Why do local TV stations treat their viewers like morons?
It’s the middle of November. The first snows came and melted a couple weeks ago. (Not here in the Miami of the North – Lockport, but down south of Buffalo, where it belongs)
Every 10 minutes, the TV starts beeping and a crawler comes on telling me what anyone with half a brain or a Farmer’s Almanac already knows: it’s going to snow.
But they seem to think they need to “warn” us. It’s on a par with the warning on a cup of coffee that it might be hot. Come on, it’s not a tornado. This is Western New York. We get snow in winter. November is winter. We have lakes and lake effect snow falls south of Buffalo. That’s geography. It hasn’t changed since last year. No one will be surprised by it.
And, it’s nothing new. They’ve been doing the same thing all summer with every thunderstorm. Yeah, we get that too: we get convection storms in the summer. Big deal.
But they still have to interrupt the little bit of television that is worth watching. The crawler is bad, but the annoying beep is worse. It says ‘listen to me I’m important’ then disappoints you when you find out what it is. Sometimes, they even lower the show’s audio while it beeps away.
To add insult, I, like a lot of people who refuse to be slaves to the TV, record their favorite show. How little I could care about hyping their weather forecast with the obvious news, is even more reduced when I watch it a day later.

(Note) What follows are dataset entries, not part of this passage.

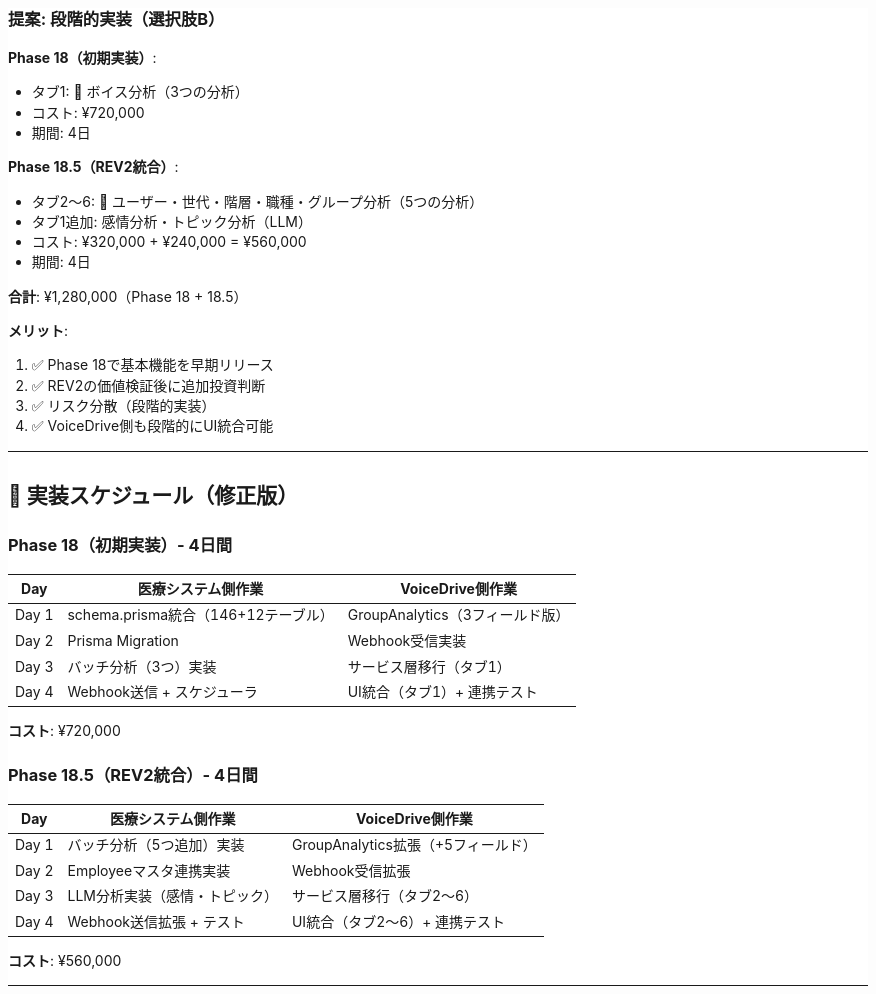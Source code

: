 ### 提案: 段階的実装（選択肢B）

**Phase 18（初期実装）**:
- タブ1: 💬 ボイス分析（3つの分析）
- コスト: ¥720,000
- 期間: 4日

**Phase 18.5（REV2統合）**:
- タブ2～6: 👥 ユーザー・世代・階層・職種・グループ分析（5つの分析）
- タブ1追加: 感情分析・トピック分析（LLM）
- コスト: ¥320,000 + ¥240,000 = ¥560,000
- 期間: 4日

**合計**: ¥1,280,000（Phase 18 + 18.5）

**メリット**:
1. ✅ Phase 18で基本機能を早期リリース
2. ✅ REV2の価値検証後に追加投資判断
3. ✅ リスク分散（段階的実装）
4. ✅ VoiceDrive側も段階的にUI統合可能

---

## 📅 実装スケジュール（修正版）

### Phase 18（初期実装）- 4日間

| Day | 医療システム側作業 | VoiceDrive側作業 |
|-----|------------------|----------------|
| Day 1 | schema.prisma統合（146+12テーブル） | GroupAnalytics（3フィールド版） |
| Day 2 | Prisma Migration | Webhook受信実装 |
| Day 3 | バッチ分析（3つ）実装 | サービス層移行（タブ1） |
| Day 4 | Webhook送信 + スケジューラ | UI統合（タブ1）+ 連携テスト |

**コスト**: ¥720,000

### Phase 18.5（REV2統合）- 4日間

| Day | 医療システム側作業 | VoiceDrive側作業 |
|-----|------------------|----------------|
| Day 1 | バッチ分析（5つ追加）実装 | GroupAnalytics拡張（+5フィールド） |
| Day 2 | Employeeマスタ連携実装 | Webhook受信拡張 |
| Day 3 | LLM分析実装（感情・トピック） | サービス層移行（タブ2～6） |
| Day 4 | Webhook送信拡張 + テスト | UI統合（タブ2～6）+ 連携テスト |

**コスト**: ¥560,000

---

Come on, television stations, if we want the weather, we’ll look out the window. Or switch to the weather channel – or is that what you’re afraid of? Keep the weather reports out of the entertainment and save them until the news you seem to think we need at 5am, 6am, 7am, 12 noon, 5pm, 6pm, 10pm and 11pm. Sheesh. Talk about justifying your own jobs… Most of it is 50% teasers to get us to listen to the next hour’s news program and 50% the same thing you saw earlier.
And they keep on doing it, like a kid with a new toy, a weatherman with a crawler just can’t resist.
Watching the Bills game this weekend, they just had to run a crawler across the top of the screen complete with the annoying beeps, to tell us snow was coming.
When? Imminently? That evening? No, Monday and Tuesday. We could have gotten that bit of information in the newspaper, it was so far away.
I’ve decided that these interruptions are not just over-zealous weathermen, but they are, in fact, extra commercials for the local news.